## WORK REQUIRED
Copy the data that follows exactly, and include none of its images.

Dataset entries:
—————
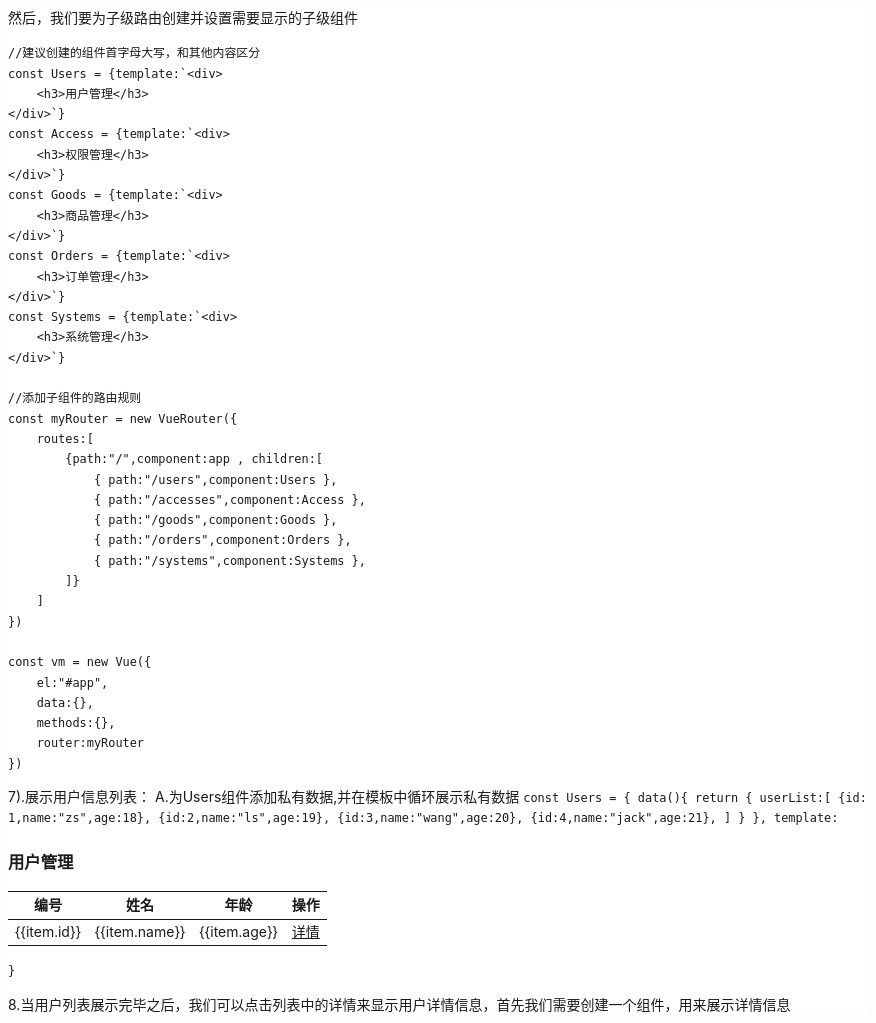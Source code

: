 
然后，我们要为子级路由创建并设置需要显示的子级组件


```
//建议创建的组件首字母大写，和其他内容区分
const Users = {template:`<div>
    <h3>用户管理</h3>
</div>`}
const Access = {template:`<div>
    <h3>权限管理</h3>
</div>`}
const Goods = {template:`<div>
    <h3>商品管理</h3>
</div>`}
const Orders = {template:`<div>
    <h3>订单管理</h3>
</div>`}
const Systems = {template:`<div>
    <h3>系统管理</h3>
</div>`}

//添加子组件的路由规则
const myRouter = new VueRouter({
    routes:[
        {path:"/",component:app , children:[
            { path:"/users",component:Users },
            { path:"/accesses",component:Access },
            { path:"/goods",component:Goods },
            { path:"/orders",component:Orders },
            { path:"/systems",component:Systems },
        ]}
    ]
})

const vm = new Vue({
    el:"#app",
    data:{},
    methods:{},
    router:myRouter
})
```


7).展示用户信息列表：
A.为Users组件添加私有数据,并在模板中循环展示私有数据
`const Users = { data(){ return { userList:[ {id:1,name:"zs",age:18}, {id:2,name:"ls",age:19}, {id:3,name:"wang",age:20}, {id:4,name:"jack",age:21}, ] } }, template:`<div> <h3>用户管理</h3> <table> <thead> <tr> <th>编号</th> <th>姓名</th> <th>年龄</th> <th>操作</th> </tr> </thead> <tbody> <tr :key="item.id" v-for="item in userList"> <td>{{item.id}}</td> <td>{{item.name}}</td> <td>{{item.age}}</td> <td><a href="javascript:;">详情</a></td> </tr> </tbody> </table> </div>`} `


8.当用户列表展示完毕之后，我们可以点击列表中的详情来显示用户详情信息，首先我们需要创建一个组件，用来展示详情信息
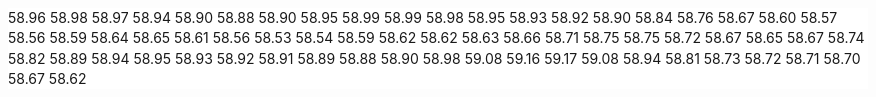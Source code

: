 58.96
58.98
58.97
58.94
58.90
58.88
58.90
58.95
58.99
58.99
58.98
58.95
58.93
58.92
58.90
58.84
58.76
58.67
58.60
58.57
58.56
58.59
58.64
58.65
58.61
58.56
58.53
58.54
58.59
58.62
58.62
58.63
58.66
58.71
58.75
58.75
58.72
58.67
58.65
58.67
58.74
58.82
58.89
58.94
58.95
58.93
58.92
58.91
58.89
58.88
58.90
58.98
59.08
59.16
59.17
59.08
58.94
58.81
58.73
58.72
58.71
58.70
58.67
58.62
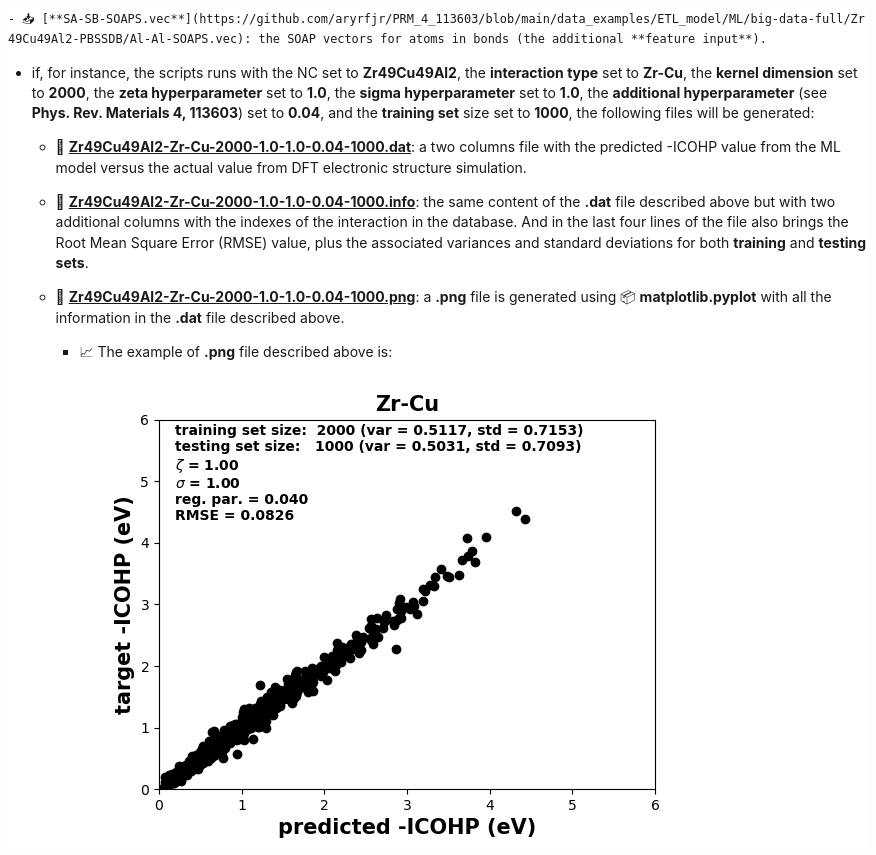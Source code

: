     - 📥 [**SA-SB-SOAPS.vec**](https://github.com/aryrfjr/PRM_4_113603/blob/main/data_examples/ETL_model/ML/big-data-full/Zr49Cu49Al2-PBSSDB/Al-Al-SOAPS.vec): the SOAP vectors for atoms in bonds (the additional **feature input**).
   
  - if, for instance, the scripts runs with the NC set to **Zr49Cu49Al2**, the **interaction type** set to **Zr-Cu**, the **kernel dimension** set to **2000**, the **zeta hyperparameter** set to **1.0**, the **sigma hyperparameter** set to **1.0**, the **additional hyperparameter** (see **Phys. Rev. Materials 4, 113603**) set to **0.04**, and the **training set** size set to **1000**, the following files will be generated:
 
    - 💾 [**Zr49Cu49Al2-Zr-Cu-2000-1.0-1.0-0.04-1000.dat**](https://github.com/aryrfjr/PRM_4_113603/blob/main/data_examples/TT/ML/big-data-full/scripts/Zr49Cu49Al2_ultimate/Zr49Cu49Al2-Zr-Cu-2000-1.0-1.0-0.04-1000.dat): a two columns file with the predicted -ICOHP value from the ML model versus the actual value from DFT electronic structure simulation.
   
    - 💾 [**Zr49Cu49Al2-Zr-Cu-2000-1.0-1.0-0.04-1000.info**](https://github.com/aryrfjr/PRM_4_113603/blob/main/data_examples/TT/ML/big-data-full/scripts/Zr49Cu49Al2_ultimate/Zr49Cu49Al2-Zr-Cu-2000-1.0-1.0-0.04-1000.info): the same content of the **.dat** file described above but with two additional columns with the indexes of the interaction in the database. And in the last four lines of the file also brings the Root Mean Square Error (RMSE) value, plus the associated variances and standard deviations for both **training** and **testing sets**.
   
    - 💾 [**Zr49Cu49Al2-Zr-Cu-2000-1.0-1.0-0.04-1000.png**](https://github.com/aryrfjr/PRM_4_113603/blob/main/data_examples/TT/ML/big-data-full/scripts/Zr49Cu49Al2_ultimate/Zr49Cu49Al2-Zr-Cu-2000-1.0-1.0-0.04-1000.png): a **.png** file is generated using 📦 **matplotlib.pyplot** with all the information in the **.dat** file described above.
   
      - 📈 The example of **.png** file described above is: ![example_TT_RMS_png](https://github.com/aryrfjr/PRM_4_113603/blob/main/data_examples/TT/ML/big-data-full/scripts/Zr49Cu49Al2_ultimate/Zr49Cu49Al2-Zr-Cu-2000-1.0-1.0-0.04-1000.png)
—————
## YOUR RESPONSE
Source code

: 
然后，我们要为子级路由创建并设置需要显示的子级组件


```
//建议创建的组件首字母大写，和其他内容区分
const Users = {template:`<div>
    <h3>用户管理</h3>
</div>`}
const Access = {template:`<div>
    <h3>权限管理</h3>
</div>`}
const Goods = {template:`<div>
    <h3>商品管理</h3>
</div>`}
const Orders = {template:`<div>
    <h3>订单管理</h3>
</div>`}
const Systems = {template:`<div>
    <h3>系统管理</h3>
</div>`}

//添加子组件的路由规则
const myRouter = new VueRouter({
    routes:[
        {path:"/",component:app , children:[
            { path:"/users",component:Users },
            { path:"/accesses",component:Access },
            { path:"/goods",component:Goods },
            { path:"/orders",component:Orders },
            { path:"/systems",component:Systems },
        ]}
    ]
})

const vm = new Vue({
    el:"#app",
    data:{},
    methods:{},
    router:myRouter
})
```


7).展示用户信息列表：
A.为Users组件添加私有数据,并在模板中循环展示私有数据
`const Users = { data(){ return { userList:[ {id:1,name:"zs",age:18}, {id:2,name:"ls",age:19}, {id:3,name:"wang",age:20}, {id:4,name:"jack",age:21}, ] } }, template:`<div> <h3>用户管理</h3> <table> <thead> <tr> <th>编号</th> <th>姓名</th> <th>年龄</th> <th>操作</th> </tr> </thead> <tbody> <tr :key="item.id" v-for="item in userList"> <td>{{item.id}}</td> <td>{{item.name}}</td> <td>{{item.age}}</td> <td><a href="javascript:;">详情</a></td> </tr> </tbody> </table> </div>`} `


8.当用户列表展示完毕之后，我们可以点击列表中的详情来显示用户详情信息，首先我们需要创建一个组件，用来展示详情信息
Source code

: 58.96
58.98
58.97
58.94
58.90
58.88
58.90
58.95
58.99
58.99
58.98
58.95
58.93
58.92
58.90
58.84
58.76
58.67
58.60
58.57
58.56
58.59
58.64
58.65
58.61
58.56
58.53
58.54
58.59
58.62
58.62
58.63
58.66
58.71
58.75
58.75
58.72
58.67
58.65
58.67
58.74
58.82
58.89
58.94
58.95
58.93
58.92
58.91
58.89
58.88
58.90
58.98
59.08
59.16
59.17
59.08
58.94
58.81
58.73
58.72
58.71
58.70
58.67
58.62
Source code

:     - 📥 [**SA-SB-SOAPS.vec**](https://github.com/aryrfjr/PRM_4_113603/blob/main/data_examples/ETL_model/ML/big-data-full/Zr49Cu49Al2-PBSSDB/Al-Al-SOAPS.vec): the SOAP vectors for atoms in bonds (the additional **feature input**).
   
  - if, for instance, the scripts runs with the NC set to **Zr49Cu49Al2**, the **interaction type** set to **Zr-Cu**, the **kernel dimension** set to **2000**, the **zeta hyperparameter** set to **1.0**, the **sigma hyperparameter** set to **1.0**, the **additional hyperparameter** (see **Phys. Rev. Materials 4, 113603**) set to **0.04**, and the **training set** size set to **1000**, the following files will be generated:
 
    - 💾 [**Zr49Cu49Al2-Zr-Cu-2000-1.0-1.0-0.04-1000.dat**](https://github.com/aryrfjr/PRM_4_113603/blob/main/data_examples/TT/ML/big-data-full/scripts/Zr49Cu49Al2_ultimate/Zr49Cu49Al2-Zr-Cu-2000-1.0-1.0-0.04-1000.dat): a two columns file with the predicted -ICOHP value from the ML model versus the actual value from DFT electronic structure simulation.
   
    - 💾 [**Zr49Cu49Al2-Zr-Cu-2000-1.0-1.0-0.04-1000.info**](https://github.com/aryrfjr/PRM_4_113603/blob/main/data_examples/TT/ML/big-data-full/scripts/Zr49Cu49Al2_ultimate/Zr49Cu49Al2-Zr-Cu-2000-1.0-1.0-0.04-1000.info): the same content of the **.dat** file described above but with two additional columns with the indexes of the interaction in the database. And in the last four lines of the file also brings the Root Mean Square Error (RMSE) value, plus the associated variances and standard deviations for both **training** and **testing sets**.
   
    - 💾 [**Zr49Cu49Al2-Zr-Cu-2000-1.0-1.0-0.04-1000.png**](https://github.com/aryrfjr/PRM_4_113603/blob/main/data_examples/TT/ML/big-data-full/scripts/Zr49Cu49Al2_ultimate/Zr49Cu49Al2-Zr-Cu-2000-1.0-1.0-0.04-1000.png): a **.png** file is generated using 📦 **matplotlib.pyplot** with all the information in the **.dat** file described above.
   
      - 📈 The example of **.png** file described above is: ![example_TT_RMS_png](https://github.com/aryrfjr/PRM_4_113603/blob/main/data_examples/TT/ML/big-data-full/scripts/Zr49Cu49Al2_ultimate/Zr49Cu49Al2-Zr-Cu-2000-1.0-1.0-0.04-1000.png)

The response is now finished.